[Information supplied Boundary: Start]

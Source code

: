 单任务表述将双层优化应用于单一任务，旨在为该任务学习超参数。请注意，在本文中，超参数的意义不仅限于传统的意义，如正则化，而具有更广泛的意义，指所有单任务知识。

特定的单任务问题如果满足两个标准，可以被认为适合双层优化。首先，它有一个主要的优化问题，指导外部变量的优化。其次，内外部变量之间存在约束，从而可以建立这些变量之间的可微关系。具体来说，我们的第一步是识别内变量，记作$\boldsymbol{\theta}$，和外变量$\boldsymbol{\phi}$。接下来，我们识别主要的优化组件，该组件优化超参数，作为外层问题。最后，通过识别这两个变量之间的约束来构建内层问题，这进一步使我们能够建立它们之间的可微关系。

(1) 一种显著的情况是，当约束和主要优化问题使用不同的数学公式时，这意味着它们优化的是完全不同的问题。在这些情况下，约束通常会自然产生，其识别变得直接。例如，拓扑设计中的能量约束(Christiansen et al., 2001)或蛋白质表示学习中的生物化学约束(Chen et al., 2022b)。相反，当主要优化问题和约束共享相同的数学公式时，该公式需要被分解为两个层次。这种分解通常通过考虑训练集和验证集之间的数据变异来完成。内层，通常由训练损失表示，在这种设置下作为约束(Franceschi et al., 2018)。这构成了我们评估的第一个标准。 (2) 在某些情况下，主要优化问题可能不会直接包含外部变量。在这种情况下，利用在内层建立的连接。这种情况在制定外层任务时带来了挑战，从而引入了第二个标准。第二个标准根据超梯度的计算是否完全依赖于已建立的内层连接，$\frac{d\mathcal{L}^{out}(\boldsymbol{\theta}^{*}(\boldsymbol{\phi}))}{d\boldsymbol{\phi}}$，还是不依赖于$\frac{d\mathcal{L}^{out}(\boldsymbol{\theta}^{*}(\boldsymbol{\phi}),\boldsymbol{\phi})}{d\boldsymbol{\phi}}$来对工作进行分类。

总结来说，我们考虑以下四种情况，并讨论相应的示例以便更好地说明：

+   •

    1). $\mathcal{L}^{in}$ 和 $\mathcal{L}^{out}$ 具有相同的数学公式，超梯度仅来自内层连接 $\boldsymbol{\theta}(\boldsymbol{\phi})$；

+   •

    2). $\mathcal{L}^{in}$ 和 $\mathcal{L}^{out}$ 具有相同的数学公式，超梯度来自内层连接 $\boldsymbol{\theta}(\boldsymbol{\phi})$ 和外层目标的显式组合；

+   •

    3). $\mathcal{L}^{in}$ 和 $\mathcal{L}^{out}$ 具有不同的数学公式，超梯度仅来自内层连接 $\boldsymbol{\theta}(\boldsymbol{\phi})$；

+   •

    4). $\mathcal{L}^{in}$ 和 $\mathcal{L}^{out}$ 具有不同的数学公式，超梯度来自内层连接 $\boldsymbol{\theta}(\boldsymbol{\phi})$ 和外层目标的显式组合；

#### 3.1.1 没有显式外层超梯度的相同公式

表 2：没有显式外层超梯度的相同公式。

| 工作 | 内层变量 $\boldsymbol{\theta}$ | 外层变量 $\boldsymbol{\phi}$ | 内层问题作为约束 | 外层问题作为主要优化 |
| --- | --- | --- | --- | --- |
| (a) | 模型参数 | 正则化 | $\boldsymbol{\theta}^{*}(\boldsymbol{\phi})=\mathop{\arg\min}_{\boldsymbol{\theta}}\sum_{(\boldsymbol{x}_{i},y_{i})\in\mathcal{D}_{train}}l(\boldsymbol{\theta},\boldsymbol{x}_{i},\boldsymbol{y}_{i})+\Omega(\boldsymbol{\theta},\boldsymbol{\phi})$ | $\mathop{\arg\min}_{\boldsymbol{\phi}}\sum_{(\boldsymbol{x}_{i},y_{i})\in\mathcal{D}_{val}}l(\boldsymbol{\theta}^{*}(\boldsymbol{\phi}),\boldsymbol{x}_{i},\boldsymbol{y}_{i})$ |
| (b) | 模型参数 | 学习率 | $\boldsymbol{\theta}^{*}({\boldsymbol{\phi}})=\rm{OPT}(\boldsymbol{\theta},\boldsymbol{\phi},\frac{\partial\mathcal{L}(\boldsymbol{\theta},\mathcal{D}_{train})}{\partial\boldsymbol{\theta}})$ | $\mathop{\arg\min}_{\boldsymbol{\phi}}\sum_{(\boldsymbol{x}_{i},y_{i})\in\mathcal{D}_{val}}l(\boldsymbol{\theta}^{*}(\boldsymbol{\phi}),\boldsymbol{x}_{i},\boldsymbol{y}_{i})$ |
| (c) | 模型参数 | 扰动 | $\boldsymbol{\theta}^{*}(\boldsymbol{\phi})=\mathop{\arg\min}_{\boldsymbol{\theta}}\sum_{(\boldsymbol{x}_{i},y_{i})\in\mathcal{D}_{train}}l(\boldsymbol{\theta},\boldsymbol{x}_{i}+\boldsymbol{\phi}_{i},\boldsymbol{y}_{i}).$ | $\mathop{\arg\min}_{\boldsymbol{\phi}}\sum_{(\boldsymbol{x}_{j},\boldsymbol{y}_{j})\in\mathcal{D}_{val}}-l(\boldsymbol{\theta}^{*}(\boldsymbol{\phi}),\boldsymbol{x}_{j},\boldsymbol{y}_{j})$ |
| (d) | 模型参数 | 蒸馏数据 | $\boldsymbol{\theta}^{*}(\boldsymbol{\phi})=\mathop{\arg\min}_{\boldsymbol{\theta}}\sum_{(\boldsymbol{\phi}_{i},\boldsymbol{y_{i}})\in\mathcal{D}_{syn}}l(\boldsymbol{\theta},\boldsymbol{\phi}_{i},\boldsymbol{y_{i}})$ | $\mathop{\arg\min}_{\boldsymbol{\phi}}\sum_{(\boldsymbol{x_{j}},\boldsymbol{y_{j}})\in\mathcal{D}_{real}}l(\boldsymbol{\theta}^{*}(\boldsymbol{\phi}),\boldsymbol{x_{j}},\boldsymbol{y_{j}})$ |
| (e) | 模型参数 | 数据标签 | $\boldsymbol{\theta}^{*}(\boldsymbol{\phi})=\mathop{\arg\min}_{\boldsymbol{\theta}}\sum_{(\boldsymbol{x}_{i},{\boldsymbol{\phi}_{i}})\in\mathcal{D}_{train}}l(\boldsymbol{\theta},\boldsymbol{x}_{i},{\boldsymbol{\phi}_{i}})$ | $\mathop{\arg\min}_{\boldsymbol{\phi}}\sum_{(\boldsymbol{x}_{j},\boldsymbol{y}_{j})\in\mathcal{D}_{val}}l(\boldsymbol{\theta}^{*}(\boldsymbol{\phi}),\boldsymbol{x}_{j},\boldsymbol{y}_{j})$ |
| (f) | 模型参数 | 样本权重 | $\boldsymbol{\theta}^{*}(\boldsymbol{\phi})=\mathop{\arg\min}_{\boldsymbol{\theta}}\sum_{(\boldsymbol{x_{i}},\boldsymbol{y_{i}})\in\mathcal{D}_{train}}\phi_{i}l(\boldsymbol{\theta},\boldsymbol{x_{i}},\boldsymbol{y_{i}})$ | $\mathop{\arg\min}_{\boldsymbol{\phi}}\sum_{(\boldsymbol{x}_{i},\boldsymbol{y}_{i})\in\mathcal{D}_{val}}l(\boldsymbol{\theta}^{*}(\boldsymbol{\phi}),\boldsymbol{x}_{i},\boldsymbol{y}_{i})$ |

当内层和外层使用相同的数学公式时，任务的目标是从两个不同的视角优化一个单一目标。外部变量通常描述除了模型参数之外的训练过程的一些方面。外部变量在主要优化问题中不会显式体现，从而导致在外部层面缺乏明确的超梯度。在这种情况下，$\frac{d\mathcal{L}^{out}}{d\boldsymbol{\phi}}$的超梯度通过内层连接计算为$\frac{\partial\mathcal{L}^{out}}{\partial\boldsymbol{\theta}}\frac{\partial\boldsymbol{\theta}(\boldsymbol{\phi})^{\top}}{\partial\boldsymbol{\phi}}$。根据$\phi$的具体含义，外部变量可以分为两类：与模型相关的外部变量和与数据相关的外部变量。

[Information supplied Boundary: End]

How to complete this task
Give back the listing exactly, please, from its first line to the line containing "特定的单任务问题如果满足两个", inclusive, and nothing past that line.

Task response
Source code

: 单任务表述将双层优化应用于单一任务，旨在为该任务学习超参数。请注意，在本文中，超参数的意义不仅限于传统的意义，如正则化，而具有更广泛的意义，指所有单任务知识。

特定的单任务问题如果满足两个标准，可以被认为适合双层优化。首先，它有一个主要的优化问题，指导外部变量的优化。其次，内外部变量之间存在约束，从而可以建立这些变量之间的可微关系。具体来说，我们的第一步是识别内变量，记作$\boldsymbol{\theta}$，和外变量$\boldsymbol{\phi}$。接下来，我们识别主要的优化组件，该组件优化超参数，作为外层问题。最后，通过识别这两个变量之间的约束来构建内层问题，这进一步使我们能够建立它们之间的可微关系。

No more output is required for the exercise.